(DATA FOR ANALYSIS Opens)
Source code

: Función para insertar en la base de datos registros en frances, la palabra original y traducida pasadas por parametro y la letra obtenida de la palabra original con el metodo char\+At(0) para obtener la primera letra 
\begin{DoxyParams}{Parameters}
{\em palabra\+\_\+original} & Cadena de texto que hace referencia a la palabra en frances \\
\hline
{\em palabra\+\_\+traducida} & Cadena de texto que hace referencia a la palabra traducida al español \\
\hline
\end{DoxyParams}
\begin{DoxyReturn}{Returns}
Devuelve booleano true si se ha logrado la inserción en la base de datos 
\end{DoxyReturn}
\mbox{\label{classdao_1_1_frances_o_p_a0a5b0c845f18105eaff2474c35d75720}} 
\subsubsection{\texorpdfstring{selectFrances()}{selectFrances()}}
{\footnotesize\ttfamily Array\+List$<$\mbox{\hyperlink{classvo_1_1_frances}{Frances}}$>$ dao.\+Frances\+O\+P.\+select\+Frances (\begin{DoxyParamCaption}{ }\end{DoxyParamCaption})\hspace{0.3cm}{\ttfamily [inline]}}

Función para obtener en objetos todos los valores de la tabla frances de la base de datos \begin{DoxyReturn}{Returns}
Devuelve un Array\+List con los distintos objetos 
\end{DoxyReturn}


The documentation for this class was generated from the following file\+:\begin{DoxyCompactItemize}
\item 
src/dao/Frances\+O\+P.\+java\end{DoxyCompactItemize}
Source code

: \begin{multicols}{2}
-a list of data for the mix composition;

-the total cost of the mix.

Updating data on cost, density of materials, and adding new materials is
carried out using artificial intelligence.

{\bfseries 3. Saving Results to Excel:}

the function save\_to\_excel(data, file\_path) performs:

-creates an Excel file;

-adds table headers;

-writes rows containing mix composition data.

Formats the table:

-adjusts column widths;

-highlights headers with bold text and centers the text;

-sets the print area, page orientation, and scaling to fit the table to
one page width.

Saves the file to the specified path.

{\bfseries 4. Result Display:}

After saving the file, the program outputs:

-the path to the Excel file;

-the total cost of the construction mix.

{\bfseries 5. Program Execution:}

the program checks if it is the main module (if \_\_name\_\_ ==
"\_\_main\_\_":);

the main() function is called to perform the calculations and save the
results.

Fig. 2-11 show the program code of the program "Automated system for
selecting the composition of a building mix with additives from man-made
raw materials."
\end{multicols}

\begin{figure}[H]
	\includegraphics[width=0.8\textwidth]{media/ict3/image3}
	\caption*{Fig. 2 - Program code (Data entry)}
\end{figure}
(DATA FOR ANALYSIS Closes)
- [WORK ITEM] Extract the lines of the preceding material that run from the line with "the function save\_to\_excel(data, file\_path)" through the line with "-highlights headers with", inclusive, reproducing them exactly and adding nothing.

- [TASK ANSWER]
the function save\_to\_excel(data, file\_path) performs:

-creates an Excel file;

-adds table headers;

-writes rows containing mix composition data.

Formats the table:

-adjusts column widths;

-highlights headers with bold text and centers the text;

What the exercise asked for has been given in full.